**ASSIGNMENT**
Every line below that holds the string "calendar" must be copied.

Source data:

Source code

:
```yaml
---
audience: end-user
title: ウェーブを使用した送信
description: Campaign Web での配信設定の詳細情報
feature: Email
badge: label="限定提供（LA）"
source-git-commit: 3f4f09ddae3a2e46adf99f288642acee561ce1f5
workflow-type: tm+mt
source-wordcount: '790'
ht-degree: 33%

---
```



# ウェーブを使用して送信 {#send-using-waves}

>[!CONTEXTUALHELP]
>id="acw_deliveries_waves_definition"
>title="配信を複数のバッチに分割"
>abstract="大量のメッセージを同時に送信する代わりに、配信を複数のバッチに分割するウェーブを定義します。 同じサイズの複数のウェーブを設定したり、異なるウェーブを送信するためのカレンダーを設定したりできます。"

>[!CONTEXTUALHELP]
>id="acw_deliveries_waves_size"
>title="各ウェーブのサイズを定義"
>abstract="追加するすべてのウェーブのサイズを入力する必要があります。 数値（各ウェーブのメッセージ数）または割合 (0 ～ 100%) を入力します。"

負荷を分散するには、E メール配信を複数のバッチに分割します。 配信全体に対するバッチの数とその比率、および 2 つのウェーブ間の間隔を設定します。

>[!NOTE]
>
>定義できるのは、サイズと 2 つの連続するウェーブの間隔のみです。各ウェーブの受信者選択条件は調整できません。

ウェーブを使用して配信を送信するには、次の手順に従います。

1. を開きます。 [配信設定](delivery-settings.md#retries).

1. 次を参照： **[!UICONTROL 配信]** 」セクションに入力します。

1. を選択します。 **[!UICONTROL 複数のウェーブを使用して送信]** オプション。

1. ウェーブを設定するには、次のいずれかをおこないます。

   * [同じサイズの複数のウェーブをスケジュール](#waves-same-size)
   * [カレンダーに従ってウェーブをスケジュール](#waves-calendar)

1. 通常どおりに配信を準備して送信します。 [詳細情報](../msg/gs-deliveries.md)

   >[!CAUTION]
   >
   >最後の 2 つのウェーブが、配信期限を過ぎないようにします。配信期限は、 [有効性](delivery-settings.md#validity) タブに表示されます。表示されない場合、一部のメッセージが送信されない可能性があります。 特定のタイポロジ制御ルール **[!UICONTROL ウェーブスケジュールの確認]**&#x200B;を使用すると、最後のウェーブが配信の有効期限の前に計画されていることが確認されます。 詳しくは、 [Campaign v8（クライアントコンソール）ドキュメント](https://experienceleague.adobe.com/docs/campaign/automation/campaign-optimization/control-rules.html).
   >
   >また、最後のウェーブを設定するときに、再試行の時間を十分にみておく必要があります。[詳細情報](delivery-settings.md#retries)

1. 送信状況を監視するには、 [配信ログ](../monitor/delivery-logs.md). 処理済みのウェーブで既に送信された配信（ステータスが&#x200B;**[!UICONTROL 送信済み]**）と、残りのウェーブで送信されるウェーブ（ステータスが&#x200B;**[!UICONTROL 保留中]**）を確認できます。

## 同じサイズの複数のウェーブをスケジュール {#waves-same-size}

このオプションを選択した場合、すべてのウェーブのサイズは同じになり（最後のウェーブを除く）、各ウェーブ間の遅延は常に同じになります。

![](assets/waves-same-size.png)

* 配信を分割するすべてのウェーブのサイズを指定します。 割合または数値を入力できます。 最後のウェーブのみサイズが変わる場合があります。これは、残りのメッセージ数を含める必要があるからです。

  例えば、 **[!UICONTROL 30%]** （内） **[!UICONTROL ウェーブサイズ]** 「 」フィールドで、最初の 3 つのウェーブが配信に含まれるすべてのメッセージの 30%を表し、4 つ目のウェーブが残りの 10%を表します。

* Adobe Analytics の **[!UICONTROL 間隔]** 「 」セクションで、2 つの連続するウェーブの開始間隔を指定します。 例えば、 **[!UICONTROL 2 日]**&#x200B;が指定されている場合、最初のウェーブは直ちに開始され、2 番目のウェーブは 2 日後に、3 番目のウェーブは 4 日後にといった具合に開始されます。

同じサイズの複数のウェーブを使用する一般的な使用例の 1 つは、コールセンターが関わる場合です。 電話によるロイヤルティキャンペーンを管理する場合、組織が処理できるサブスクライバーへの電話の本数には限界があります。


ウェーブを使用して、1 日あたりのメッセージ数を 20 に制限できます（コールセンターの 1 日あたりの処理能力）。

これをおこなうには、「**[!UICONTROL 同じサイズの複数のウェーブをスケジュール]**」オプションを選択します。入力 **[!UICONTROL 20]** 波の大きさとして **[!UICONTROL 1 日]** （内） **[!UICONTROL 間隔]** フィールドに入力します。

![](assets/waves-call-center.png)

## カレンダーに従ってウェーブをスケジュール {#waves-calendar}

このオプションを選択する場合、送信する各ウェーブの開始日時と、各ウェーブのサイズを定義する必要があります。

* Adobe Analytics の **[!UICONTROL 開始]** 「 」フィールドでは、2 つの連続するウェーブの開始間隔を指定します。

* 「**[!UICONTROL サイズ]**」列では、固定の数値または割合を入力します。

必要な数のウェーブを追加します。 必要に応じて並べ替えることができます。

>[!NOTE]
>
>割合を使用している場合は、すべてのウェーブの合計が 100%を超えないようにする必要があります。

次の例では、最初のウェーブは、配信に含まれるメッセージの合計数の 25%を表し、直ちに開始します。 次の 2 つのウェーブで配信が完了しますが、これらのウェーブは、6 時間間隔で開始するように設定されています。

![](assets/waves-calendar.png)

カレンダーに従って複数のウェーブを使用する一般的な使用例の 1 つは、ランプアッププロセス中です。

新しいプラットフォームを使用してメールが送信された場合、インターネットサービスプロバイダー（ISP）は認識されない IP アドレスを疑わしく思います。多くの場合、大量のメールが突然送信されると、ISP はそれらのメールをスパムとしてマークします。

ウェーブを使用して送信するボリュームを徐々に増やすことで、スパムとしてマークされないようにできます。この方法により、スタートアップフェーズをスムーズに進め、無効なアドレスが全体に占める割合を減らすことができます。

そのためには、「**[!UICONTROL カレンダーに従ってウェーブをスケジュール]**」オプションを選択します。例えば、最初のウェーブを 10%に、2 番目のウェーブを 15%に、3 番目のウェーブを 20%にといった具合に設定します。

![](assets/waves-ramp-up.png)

**OUTPUT OF THE TASK**
   * [カレンダーに従ってウェーブをスケジュール](#waves-calendar)
## カレンダーに従ってウェーブをスケジュール {#waves-calendar}
![](assets/waves-calendar.png)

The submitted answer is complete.